[Opening Given data section]
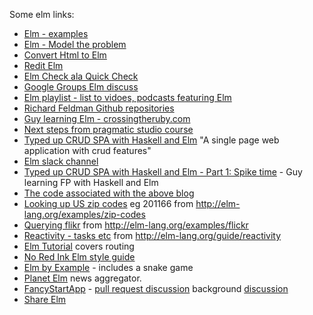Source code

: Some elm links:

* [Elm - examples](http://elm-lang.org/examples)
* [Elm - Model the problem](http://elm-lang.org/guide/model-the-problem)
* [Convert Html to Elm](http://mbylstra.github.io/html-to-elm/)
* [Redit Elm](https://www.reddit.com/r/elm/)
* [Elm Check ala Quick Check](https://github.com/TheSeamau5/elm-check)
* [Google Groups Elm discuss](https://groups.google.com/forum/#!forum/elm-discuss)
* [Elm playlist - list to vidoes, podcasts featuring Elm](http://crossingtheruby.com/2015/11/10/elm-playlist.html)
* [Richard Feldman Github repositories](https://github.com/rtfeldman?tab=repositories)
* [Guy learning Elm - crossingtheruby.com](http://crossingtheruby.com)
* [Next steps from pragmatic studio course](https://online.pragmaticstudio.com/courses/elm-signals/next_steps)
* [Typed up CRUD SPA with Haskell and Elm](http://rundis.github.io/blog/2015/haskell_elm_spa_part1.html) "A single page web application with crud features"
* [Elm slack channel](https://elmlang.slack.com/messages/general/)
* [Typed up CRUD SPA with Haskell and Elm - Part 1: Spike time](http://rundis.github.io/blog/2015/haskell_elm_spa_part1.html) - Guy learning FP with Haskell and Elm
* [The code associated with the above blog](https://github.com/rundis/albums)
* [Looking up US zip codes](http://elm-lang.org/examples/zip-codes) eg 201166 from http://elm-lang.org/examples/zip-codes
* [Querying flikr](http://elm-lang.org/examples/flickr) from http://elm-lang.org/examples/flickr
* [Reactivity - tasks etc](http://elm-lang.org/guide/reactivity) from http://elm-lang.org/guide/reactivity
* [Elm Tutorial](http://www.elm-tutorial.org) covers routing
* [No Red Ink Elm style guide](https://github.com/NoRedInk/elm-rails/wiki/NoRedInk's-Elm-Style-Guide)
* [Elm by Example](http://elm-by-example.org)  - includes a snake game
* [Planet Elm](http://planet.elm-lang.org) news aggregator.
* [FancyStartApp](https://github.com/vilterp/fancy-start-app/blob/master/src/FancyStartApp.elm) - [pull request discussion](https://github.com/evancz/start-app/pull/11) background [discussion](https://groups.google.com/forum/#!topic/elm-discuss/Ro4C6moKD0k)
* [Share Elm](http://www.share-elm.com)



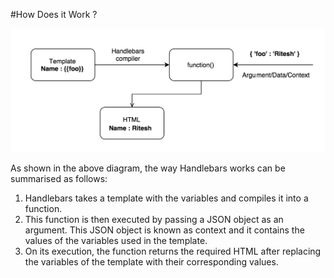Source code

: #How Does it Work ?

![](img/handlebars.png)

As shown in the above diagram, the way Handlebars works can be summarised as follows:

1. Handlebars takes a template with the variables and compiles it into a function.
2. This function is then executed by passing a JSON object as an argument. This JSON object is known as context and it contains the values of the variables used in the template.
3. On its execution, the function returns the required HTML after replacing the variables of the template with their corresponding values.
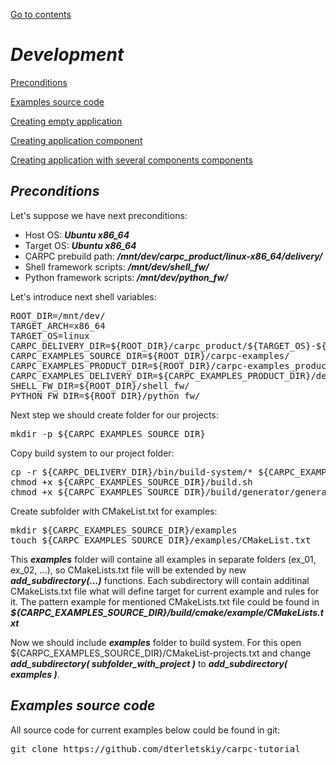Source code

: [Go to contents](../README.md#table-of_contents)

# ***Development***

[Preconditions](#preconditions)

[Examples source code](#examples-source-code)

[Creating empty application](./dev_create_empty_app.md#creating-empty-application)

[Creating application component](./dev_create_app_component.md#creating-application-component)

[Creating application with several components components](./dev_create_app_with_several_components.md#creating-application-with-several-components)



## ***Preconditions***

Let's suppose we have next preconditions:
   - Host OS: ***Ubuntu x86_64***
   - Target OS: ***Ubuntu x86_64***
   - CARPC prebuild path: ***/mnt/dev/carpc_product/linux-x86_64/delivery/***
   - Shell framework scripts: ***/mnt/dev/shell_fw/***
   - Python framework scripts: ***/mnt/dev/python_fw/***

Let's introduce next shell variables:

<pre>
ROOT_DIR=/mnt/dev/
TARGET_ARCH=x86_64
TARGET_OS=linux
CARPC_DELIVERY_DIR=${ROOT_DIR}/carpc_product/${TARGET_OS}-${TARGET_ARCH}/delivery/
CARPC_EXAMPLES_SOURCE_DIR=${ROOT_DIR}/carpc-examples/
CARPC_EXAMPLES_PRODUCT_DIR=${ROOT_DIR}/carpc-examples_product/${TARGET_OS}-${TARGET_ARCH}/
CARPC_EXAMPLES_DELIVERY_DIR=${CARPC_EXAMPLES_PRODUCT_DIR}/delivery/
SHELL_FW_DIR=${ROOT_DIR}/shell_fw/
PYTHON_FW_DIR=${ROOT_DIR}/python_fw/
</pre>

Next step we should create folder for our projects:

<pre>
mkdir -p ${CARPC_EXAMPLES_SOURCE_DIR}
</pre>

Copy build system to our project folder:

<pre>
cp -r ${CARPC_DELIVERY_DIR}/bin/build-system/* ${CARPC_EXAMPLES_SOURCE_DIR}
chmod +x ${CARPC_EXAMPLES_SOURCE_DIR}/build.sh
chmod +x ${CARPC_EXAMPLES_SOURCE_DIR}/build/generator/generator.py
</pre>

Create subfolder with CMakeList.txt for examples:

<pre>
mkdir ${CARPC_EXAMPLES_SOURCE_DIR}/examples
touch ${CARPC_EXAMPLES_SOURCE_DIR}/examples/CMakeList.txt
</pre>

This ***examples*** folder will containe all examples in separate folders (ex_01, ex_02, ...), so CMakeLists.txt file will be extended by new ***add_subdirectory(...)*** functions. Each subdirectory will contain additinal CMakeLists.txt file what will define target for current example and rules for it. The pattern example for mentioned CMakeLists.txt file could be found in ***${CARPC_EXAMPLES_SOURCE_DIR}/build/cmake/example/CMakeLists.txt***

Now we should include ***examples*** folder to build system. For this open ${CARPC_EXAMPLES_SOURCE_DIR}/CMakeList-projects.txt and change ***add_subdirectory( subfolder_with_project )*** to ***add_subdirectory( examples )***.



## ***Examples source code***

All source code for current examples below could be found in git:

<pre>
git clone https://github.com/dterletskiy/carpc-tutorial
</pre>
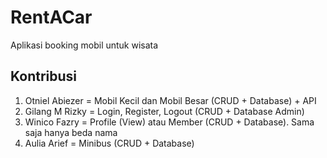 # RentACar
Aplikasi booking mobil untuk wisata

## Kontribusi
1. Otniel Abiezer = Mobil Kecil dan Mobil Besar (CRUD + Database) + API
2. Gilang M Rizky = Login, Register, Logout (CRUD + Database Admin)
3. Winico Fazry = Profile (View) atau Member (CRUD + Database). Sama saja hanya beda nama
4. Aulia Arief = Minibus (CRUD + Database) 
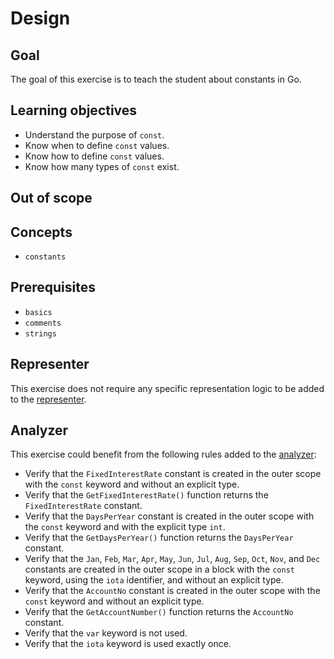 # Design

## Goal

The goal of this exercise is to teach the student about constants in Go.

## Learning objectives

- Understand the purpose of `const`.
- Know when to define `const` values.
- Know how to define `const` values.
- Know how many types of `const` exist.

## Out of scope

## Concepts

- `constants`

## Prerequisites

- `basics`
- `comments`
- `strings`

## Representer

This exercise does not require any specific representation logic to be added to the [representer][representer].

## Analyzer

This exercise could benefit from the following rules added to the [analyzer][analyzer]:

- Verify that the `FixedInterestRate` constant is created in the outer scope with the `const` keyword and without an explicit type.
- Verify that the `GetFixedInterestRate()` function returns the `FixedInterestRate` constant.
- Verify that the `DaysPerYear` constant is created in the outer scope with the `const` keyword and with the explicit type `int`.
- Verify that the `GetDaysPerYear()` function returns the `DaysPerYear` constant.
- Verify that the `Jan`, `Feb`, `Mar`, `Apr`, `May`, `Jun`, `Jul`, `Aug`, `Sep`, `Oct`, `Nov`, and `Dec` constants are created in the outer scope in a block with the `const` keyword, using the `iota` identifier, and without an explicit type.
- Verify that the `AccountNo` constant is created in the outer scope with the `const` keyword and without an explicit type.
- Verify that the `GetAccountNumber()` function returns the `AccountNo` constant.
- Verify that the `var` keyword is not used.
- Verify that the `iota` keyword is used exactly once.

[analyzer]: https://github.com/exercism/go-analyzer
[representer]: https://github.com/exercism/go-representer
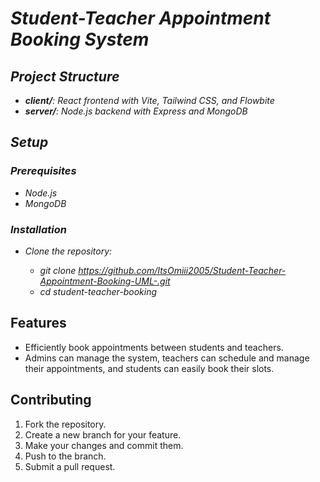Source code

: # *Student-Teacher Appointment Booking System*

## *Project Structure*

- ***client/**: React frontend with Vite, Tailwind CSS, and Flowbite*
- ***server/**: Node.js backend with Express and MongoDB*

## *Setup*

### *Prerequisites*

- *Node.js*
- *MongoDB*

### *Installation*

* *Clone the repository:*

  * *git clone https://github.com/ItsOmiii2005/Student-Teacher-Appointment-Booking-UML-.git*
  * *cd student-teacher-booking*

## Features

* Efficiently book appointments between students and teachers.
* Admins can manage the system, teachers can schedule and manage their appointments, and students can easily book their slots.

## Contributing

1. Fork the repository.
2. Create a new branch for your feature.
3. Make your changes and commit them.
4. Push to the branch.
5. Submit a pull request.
[Closing Given data section]
[Opening Given data section]
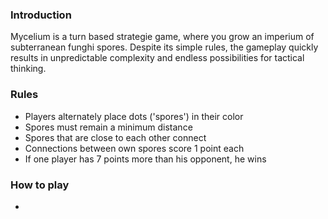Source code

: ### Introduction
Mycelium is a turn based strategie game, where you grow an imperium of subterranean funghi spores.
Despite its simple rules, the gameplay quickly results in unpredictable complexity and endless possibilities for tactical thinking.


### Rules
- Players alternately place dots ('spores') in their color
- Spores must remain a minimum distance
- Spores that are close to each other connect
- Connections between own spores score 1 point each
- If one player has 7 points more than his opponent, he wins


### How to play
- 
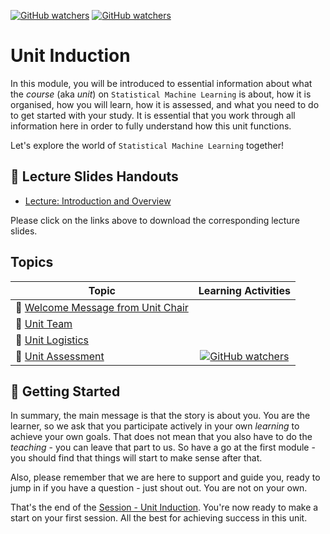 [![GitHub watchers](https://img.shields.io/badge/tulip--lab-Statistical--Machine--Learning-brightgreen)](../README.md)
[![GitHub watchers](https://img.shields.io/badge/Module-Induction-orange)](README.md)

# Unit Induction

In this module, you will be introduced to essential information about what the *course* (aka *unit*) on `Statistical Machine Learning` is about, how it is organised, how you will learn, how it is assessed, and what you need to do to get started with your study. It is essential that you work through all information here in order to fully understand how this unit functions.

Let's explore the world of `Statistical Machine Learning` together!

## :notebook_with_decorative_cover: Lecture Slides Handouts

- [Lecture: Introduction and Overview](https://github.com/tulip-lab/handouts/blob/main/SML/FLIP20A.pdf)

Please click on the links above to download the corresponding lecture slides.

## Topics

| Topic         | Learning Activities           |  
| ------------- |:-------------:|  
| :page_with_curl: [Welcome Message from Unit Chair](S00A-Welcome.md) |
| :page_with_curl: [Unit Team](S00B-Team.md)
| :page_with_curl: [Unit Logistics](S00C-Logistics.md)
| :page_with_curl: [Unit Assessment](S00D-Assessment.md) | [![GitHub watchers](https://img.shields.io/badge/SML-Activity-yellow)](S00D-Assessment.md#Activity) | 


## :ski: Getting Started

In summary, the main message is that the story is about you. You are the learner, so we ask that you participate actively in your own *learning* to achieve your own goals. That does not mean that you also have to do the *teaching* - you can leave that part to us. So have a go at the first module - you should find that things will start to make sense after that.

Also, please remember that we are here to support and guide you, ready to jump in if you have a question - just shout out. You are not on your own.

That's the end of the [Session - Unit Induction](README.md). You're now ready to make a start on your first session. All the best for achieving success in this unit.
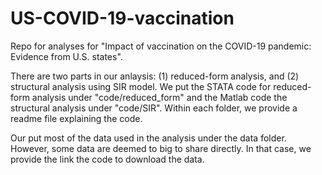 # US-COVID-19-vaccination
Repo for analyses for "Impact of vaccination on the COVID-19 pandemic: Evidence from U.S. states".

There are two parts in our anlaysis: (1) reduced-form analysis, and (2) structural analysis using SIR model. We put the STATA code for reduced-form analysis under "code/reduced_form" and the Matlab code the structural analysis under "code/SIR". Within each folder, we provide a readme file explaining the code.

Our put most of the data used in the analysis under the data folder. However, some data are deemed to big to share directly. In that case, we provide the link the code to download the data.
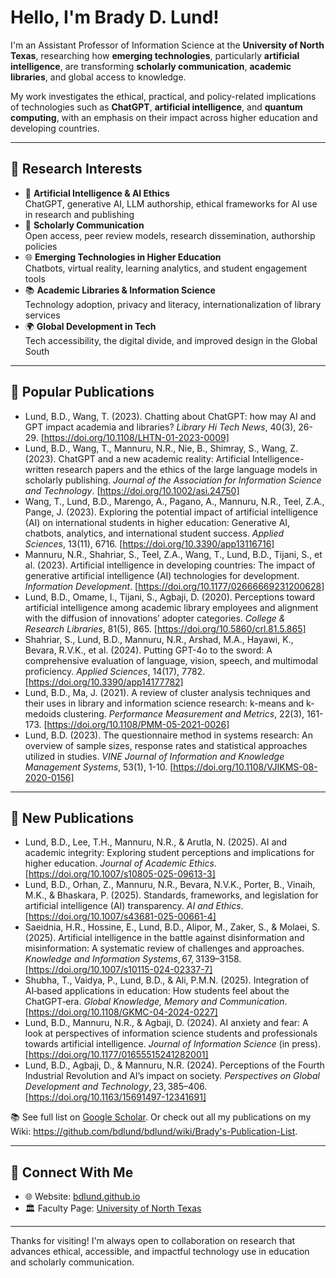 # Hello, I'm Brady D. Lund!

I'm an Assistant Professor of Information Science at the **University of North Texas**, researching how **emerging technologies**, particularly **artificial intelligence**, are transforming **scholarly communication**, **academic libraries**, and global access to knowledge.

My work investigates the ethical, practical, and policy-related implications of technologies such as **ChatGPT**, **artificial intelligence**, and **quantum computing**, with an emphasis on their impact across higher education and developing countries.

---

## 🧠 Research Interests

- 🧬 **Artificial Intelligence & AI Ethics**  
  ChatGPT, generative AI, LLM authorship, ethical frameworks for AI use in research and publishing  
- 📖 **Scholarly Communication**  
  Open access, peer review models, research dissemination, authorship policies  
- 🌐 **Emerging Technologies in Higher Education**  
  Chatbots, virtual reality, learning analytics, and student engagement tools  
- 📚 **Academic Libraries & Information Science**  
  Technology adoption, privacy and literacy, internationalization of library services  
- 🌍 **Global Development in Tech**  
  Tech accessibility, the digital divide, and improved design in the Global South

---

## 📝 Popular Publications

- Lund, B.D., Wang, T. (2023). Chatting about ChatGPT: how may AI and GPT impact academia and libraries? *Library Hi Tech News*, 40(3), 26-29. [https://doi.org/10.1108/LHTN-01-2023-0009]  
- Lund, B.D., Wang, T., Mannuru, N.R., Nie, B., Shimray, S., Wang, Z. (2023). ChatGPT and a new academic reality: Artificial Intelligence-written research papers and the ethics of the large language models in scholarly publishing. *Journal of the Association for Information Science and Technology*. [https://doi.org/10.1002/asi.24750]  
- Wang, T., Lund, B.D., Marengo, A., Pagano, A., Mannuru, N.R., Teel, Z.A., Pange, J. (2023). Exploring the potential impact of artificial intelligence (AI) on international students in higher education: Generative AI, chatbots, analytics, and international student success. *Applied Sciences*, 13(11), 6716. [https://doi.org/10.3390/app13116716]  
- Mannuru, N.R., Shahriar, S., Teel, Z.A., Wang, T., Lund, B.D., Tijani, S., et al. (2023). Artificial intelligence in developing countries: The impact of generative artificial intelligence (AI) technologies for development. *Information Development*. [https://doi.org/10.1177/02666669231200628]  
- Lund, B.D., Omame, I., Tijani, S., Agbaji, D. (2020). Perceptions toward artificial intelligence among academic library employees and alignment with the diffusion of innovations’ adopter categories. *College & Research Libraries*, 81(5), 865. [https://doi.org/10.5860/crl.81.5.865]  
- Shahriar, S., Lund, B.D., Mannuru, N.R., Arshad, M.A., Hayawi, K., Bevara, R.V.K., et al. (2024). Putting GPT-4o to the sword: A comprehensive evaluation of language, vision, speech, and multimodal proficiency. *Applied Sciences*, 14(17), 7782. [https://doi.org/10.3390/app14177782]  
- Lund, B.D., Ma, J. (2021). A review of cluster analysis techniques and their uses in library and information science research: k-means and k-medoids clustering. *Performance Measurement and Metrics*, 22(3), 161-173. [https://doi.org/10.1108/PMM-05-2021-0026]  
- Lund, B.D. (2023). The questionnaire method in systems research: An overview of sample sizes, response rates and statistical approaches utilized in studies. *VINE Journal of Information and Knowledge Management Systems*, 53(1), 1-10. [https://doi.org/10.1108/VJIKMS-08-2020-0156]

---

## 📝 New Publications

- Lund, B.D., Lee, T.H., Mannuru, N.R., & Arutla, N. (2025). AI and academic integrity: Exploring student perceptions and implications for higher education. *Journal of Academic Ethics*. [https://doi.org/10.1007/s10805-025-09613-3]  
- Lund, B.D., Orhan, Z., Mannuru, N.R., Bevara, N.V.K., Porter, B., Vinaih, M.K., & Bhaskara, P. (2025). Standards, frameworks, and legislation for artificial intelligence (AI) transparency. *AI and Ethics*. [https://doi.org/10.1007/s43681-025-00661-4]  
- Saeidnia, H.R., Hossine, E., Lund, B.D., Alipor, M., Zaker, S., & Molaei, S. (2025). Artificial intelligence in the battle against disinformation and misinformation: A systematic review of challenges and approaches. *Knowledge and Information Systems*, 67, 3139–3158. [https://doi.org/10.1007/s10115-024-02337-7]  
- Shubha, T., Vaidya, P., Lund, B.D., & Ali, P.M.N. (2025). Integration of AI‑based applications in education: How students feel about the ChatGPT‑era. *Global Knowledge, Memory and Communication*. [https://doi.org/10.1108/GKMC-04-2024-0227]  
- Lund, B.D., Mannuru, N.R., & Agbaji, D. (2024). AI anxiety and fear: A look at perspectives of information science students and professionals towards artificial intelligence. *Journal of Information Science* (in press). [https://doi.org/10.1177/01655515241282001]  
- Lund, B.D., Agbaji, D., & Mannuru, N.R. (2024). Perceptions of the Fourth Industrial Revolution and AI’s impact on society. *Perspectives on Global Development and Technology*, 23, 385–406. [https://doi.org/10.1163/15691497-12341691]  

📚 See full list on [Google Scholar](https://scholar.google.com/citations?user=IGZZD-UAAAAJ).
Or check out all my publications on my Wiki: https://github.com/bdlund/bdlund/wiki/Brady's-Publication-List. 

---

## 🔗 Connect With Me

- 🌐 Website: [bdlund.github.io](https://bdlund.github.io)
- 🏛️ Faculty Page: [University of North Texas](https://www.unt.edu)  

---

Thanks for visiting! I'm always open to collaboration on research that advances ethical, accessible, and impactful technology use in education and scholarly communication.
[Closing Given data section]
Exercise directions » Please show, exactly as written, every line above that contains the word "University".

Exercise output »
I'm an Assistant Professor of Information Science at the **University of North Texas**, researching how **emerging technologies**, particularly **artificial intelligence**, are transforming **scholarly communication**, **academic libraries**, and global access to knowledge.
- 🏛️ Faculty Page: [University of North Texas](https://www.unt.edu)  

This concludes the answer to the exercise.